**WHAT TO DO:**
Each line of the data must reappear exactly in your answer, with no images included.

§ §

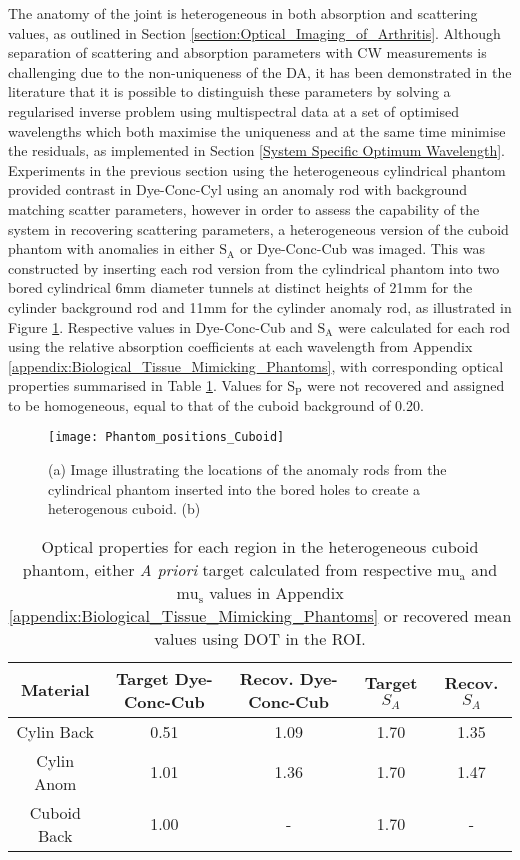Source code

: \documentclass[twoside]{bhamthesis}
\theoremstyle{definition}
\begin{document}
The anatomy of the joint is heterogeneous in both absorption and scattering values, as outlined in Section \ref{section:Optical_Imaging_of_Arthritis}. Although separation of scattering and absorption parameters with CW measurements is challenging due to the non-uniqueness of the DA, it has been demonstrated in the literature that it is possible to distinguish these parameters by solving a regularised inverse problem using multispectral data at a set of optimised wavelengths which both maximise the uniqueness and at the same time minimise the residuals, as implemented in Section \ref{System Specific Optimum Wavelength}. Experiments in the previous section using the heterogeneous cylindrical phantom provided contrast in Dye-Conc-Cyl using an anomaly rod with background matching scatter parameters, however in order to assess the capability of the system in recovering scattering parameters, a heterogeneous version of the cuboid phantom with anomalies in either $\mathrm{S_A}$ or Dye-Conc-Cub was imaged. This was constructed by inserting each rod version from the cylindrical phantom into two bored cylindrical 6mm diameter tunnels at distinct heights of 21mm for the cylinder background rod and 11mm for the cylinder anomaly rod, as illustrated in Figure \ref{fig:Phantom_positions_Cuboid}. Respective values in Dye-Conc-Cub and $\mathrm{S_A}$ were calculated for each rod using the relative absorption coefficients at each wavelength from Appendix \ref{appendix:Biological_Tissue_Mimicking_Phantoms}, with corresponding optical properties summarised in Table \ref{tab:Cuboid Phantom contrast Table}. Values for $\mathrm{S_P}$ were not recovered and assigned to be homogeneous, equal to that of the cuboid background of 0.20. 

\begin{figure}[!ht]
\texttt{[image: Phantom\_positions\_Cuboid]}
\centering
\caption{(a) Image illustrating the locations of the anomaly rods from the cylindrical phantom inserted  into the bored holes to create a heterogenous cuboid. (b) }
\label{fig:Phantom_positions_Cuboid}
\end{figure}

\bgroup
\def\arraystretch{1.2}
\begin{table}[!ht]
\small
\begin{center}
 \begin{tabular}{c c c c c} 
 \hline
 Material & Target Dye-Conc-Cub & Recov. Dye-Conc-Cub & Target $S_A$ & Recov. $S_A$ \\  
 \hline
 Cylin Back & 0.51 & 1.09 & 1.70  & 1.35 \\
 Cylin Anom  & 1.01 & 1.36 & 1.70 & 1.47  \\
 Cuboid Back & 1.00 & - & 1.70 & - \\
 \hline
\end{tabular}
\caption{Optical properties for each region in the heterogeneous cuboid phantom, either \textit{A priori} target calculated from respective $\mathrm{mu_a}$ and $\mathrm{mu_s}$ values in Appendix \ref{appendix:Biological_Tissue_Mimicking_Phantoms} or recovered mean values using DOT in the ROI. 
 }
\label{tab:Cuboid Phantom contrast Table}
\end{center}
\end{table}
\egroup
\end{document}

§ §

**ANSWER TO THIS EXERCISE:**
Source code

: \documentclass[twoside]{bhamthesis}
\theoremstyle{definition}
\begin{document}
The anatomy of the joint is heterogeneous in both absorption and scattering values, as outlined in Section \ref{section:Optical_Imaging_of_Arthritis}. Although separation of scattering and absorption parameters with CW measurements is challenging due to the non-uniqueness of the DA, it has been demonstrated in the literature that it is possible to distinguish these parameters by solving a regularised inverse problem using multispectral data at a set of optimised wavelengths which both maximise the uniqueness and at the same time minimise the residuals, as implemented in Section \ref{System Specific Optimum Wavelength}. Experiments in the previous section using the heterogeneous cylindrical phantom provided contrast in Dye-Conc-Cyl using an anomaly rod with background matching scatter parameters, however in order to assess the capability of the system in recovering scattering parameters, a heterogeneous version of the cuboid phantom with anomalies in either $\mathrm{S_A}$ or Dye-Conc-Cub was imaged. This was constructed by inserting each rod version from the cylindrical phantom into two bored cylindrical 6mm diameter tunnels at distinct heights of 21mm for the cylinder background rod and 11mm for the cylinder anomaly rod, as illustrated in Figure \ref{fig:Phantom_positions_Cuboid}. Respective values in Dye-Conc-Cub and $\mathrm{S_A}$ were calculated for each rod using the relative absorption coefficients at each wavelength from Appendix \ref{appendix:Biological_Tissue_Mimicking_Phantoms}, with corresponding optical properties summarised in Table \ref{tab:Cuboid Phantom contrast Table}. Values for $\mathrm{S_P}$ were not recovered and assigned to be homogeneous, equal to that of the cuboid background of 0.20. 

\begin{figure}[!ht]
\texttt{[image: Phantom\_positions\_Cuboid]}
\centering
\caption{(a) Image illustrating the locations of the anomaly rods from the cylindrical phantom inserted  into the bored holes to create a heterogenous cuboid. (b) }
\label{fig:Phantom_positions_Cuboid}
\end{figure}

\bgroup
\def\arraystretch{1.2}
\begin{table}[!ht]
\small
\begin{center}
 \begin{tabular}{c c c c c} 
 \hline
 Material & Target Dye-Conc-Cub & Recov. Dye-Conc-Cub & Target $S_A$ & Recov. $S_A$ \\  
 \hline
 Cylin Back & 0.51 & 1.09 & 1.70  & 1.35 \\
 Cylin Anom  & 1.01 & 1.36 & 1.70 & 1.47  \\
 Cuboid Back & 1.00 & - & 1.70 & - \\
 \hline
\end{tabular}
\caption{Optical properties for each region in the heterogeneous cuboid phantom, either \textit{A priori} target calculated from respective $\mathrm{mu_a}$ and $\mathrm{mu_s}$ values in Appendix \ref{appendix:Biological_Tissue_Mimicking_Phantoms} or recovered mean values using DOT in the ROI. 
 }
\label{tab:Cuboid Phantom contrast Table}
\end{center}
\end{table}
\egroup
\end{document}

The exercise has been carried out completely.